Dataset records
<<<<
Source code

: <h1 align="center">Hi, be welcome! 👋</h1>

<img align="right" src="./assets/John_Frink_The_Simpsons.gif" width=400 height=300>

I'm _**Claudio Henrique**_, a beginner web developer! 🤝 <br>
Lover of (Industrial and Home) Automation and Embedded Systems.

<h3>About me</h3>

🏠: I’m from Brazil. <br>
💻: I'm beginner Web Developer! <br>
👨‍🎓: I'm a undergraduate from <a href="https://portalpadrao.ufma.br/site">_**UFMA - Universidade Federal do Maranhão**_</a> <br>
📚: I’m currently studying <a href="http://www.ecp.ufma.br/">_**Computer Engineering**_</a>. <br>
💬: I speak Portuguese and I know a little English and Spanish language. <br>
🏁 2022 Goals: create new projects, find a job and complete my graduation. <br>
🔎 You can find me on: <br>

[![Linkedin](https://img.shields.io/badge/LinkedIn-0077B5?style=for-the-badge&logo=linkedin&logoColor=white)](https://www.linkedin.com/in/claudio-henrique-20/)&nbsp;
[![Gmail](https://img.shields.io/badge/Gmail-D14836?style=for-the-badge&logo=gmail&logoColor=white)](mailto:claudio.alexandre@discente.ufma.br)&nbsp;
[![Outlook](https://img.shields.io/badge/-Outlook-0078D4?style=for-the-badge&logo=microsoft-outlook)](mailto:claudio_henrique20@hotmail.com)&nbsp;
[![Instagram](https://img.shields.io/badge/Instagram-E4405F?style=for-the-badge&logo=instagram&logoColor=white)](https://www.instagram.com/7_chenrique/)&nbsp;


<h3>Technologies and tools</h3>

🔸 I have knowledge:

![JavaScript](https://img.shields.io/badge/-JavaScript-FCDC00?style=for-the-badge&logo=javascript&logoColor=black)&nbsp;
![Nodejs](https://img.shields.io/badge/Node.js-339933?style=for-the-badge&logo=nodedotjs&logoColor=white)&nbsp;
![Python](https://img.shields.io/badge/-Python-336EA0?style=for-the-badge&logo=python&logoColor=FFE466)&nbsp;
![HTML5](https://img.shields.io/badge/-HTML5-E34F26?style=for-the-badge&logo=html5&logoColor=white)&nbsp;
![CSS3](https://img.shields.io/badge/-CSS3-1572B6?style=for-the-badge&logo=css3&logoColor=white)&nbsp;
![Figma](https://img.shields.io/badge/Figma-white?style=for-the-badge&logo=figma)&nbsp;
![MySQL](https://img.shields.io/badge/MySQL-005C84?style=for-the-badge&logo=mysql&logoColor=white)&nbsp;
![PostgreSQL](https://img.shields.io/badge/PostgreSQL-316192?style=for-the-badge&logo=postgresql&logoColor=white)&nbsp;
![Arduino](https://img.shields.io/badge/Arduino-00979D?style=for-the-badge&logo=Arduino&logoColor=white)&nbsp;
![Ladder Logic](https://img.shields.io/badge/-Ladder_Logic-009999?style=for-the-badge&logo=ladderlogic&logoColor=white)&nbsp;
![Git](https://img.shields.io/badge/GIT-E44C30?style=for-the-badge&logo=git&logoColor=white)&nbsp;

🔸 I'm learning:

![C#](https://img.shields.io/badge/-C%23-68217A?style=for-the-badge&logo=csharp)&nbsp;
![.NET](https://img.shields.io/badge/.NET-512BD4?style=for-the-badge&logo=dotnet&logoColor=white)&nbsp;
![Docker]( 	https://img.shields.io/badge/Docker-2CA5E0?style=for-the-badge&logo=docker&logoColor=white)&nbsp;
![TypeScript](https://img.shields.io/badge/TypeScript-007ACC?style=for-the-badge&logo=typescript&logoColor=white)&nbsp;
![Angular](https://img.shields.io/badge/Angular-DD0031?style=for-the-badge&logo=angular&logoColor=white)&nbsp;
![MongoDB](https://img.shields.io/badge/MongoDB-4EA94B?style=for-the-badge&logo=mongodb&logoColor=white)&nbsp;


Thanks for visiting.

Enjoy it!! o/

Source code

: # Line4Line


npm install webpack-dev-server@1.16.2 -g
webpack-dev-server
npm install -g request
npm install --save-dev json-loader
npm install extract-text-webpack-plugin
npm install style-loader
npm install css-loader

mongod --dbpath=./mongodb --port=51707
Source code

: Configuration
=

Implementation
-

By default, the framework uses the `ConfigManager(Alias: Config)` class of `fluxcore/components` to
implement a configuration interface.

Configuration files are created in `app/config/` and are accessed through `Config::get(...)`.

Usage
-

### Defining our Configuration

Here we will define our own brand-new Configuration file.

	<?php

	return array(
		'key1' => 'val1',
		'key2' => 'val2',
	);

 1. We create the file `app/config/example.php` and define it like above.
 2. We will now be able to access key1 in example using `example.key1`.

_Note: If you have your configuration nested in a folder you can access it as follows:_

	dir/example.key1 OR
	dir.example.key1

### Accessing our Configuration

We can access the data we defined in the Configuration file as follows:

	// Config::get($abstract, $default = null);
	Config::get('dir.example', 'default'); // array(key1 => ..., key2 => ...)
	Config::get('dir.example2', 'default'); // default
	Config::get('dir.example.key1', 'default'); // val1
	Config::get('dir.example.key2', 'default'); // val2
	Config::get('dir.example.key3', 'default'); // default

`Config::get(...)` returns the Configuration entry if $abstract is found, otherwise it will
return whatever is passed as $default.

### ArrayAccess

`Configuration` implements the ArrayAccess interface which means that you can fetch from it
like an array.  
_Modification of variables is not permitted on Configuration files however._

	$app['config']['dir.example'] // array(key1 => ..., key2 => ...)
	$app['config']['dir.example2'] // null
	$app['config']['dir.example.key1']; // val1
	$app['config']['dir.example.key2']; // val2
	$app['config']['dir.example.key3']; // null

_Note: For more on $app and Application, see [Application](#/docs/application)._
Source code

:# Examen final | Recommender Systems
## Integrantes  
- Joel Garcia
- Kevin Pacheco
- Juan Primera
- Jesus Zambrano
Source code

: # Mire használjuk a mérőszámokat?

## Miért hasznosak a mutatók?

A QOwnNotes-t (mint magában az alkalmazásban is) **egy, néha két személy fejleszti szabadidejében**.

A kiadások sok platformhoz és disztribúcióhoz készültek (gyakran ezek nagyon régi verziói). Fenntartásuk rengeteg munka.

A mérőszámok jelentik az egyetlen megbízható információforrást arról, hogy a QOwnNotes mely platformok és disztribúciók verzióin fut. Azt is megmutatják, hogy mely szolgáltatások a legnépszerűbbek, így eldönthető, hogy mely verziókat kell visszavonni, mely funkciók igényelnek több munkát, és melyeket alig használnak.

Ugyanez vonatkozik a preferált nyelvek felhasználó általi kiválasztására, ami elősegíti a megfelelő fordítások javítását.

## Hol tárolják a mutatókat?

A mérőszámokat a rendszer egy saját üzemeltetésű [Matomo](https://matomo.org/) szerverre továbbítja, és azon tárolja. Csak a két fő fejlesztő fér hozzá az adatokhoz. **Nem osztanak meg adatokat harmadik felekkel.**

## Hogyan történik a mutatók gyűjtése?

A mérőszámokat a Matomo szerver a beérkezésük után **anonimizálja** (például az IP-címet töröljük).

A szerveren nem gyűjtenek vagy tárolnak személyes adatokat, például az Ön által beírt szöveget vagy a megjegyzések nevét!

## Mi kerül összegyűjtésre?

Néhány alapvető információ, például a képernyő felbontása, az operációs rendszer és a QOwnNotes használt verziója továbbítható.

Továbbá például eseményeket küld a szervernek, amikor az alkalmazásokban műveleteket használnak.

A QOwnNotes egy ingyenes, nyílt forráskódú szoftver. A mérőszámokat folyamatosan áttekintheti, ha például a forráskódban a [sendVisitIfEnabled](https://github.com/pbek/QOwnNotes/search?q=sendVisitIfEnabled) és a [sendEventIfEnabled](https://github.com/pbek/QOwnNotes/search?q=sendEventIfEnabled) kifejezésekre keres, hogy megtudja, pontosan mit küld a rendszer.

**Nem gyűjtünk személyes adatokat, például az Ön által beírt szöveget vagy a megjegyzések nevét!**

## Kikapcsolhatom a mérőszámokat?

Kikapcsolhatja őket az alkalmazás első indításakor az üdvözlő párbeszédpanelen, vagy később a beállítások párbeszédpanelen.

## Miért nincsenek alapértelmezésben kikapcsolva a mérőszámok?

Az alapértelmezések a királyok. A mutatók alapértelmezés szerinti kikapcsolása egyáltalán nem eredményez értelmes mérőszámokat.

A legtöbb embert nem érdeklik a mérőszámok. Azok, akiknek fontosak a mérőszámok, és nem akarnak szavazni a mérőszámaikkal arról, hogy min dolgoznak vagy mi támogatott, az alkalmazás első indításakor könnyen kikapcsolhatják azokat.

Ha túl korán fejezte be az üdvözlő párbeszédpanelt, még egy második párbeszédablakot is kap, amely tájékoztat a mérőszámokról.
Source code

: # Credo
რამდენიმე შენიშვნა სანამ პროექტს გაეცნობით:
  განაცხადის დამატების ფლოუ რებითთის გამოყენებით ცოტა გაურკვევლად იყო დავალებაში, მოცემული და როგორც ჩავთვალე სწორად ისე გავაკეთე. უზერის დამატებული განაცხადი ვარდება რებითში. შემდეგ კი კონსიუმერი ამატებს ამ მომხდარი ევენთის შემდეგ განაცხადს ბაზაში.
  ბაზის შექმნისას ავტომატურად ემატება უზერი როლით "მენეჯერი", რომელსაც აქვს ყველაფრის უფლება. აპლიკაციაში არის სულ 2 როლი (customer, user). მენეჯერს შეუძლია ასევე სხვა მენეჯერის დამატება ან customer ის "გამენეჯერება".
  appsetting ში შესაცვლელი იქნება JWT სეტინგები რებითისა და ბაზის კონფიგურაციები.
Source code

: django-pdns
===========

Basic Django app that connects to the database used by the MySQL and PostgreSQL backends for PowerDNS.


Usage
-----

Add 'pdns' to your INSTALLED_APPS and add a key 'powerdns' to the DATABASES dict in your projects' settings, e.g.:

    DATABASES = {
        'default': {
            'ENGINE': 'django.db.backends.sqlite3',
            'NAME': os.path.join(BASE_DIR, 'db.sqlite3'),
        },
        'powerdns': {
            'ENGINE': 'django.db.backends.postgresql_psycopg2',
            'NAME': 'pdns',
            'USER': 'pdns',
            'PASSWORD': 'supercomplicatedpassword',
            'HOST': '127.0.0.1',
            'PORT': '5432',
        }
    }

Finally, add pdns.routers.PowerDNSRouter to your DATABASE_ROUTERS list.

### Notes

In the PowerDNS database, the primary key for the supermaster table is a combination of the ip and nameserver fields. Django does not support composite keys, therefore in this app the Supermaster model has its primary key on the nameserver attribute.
>>>>
- **TASK PROMPT**: Retype exactly the lines of the data above that fall between the line with "npm install css-loader" and the line with "otherwise it will", inclusive, and add nothing.

- **OUTPUT FOR THIS EXERCISE**:
npm install css-loader

mongod --dbpath=./mongodb --port=51707
Source code

: Configuration
=

Implementation
-

By default, the framework uses the `ConfigManager(Alias: Config)` class of `fluxcore/components` to
implement a configuration interface.

Configuration files are created in `app/config/` and are accessed through `Config::get(...)`.

Usage
-

### Defining our Configuration

Here we will define our own brand-new Configuration file.

	<?php

	return array(
		'key1' => 'val1',
		'key2' => 'val2',
	);

 1. We create the file `app/config/example.php` and define it like above.
 2. We will now be able to access key1 in example using `example.key1`.

_Note: If you have your configuration nested in a folder you can access it as follows:_

	dir/example.key1 OR
	dir.example.key1

### Accessing our Configuration

We can access the data we defined in the Configuration file as follows:

	// Config::get($abstract, $default = null);
	Config::get('dir.example', 'default'); // array(key1 => ..., key2 => ...)
	Config::get('dir.example2', 'default'); // default
	Config::get('dir.example.key1', 'default'); // val1
	Config::get('dir.example.key2', 'default'); // val2
	Config::get('dir.example.key3', 'default'); // default

`Config::get(...)` returns the Configuration entry if $abstract is found, otherwise it will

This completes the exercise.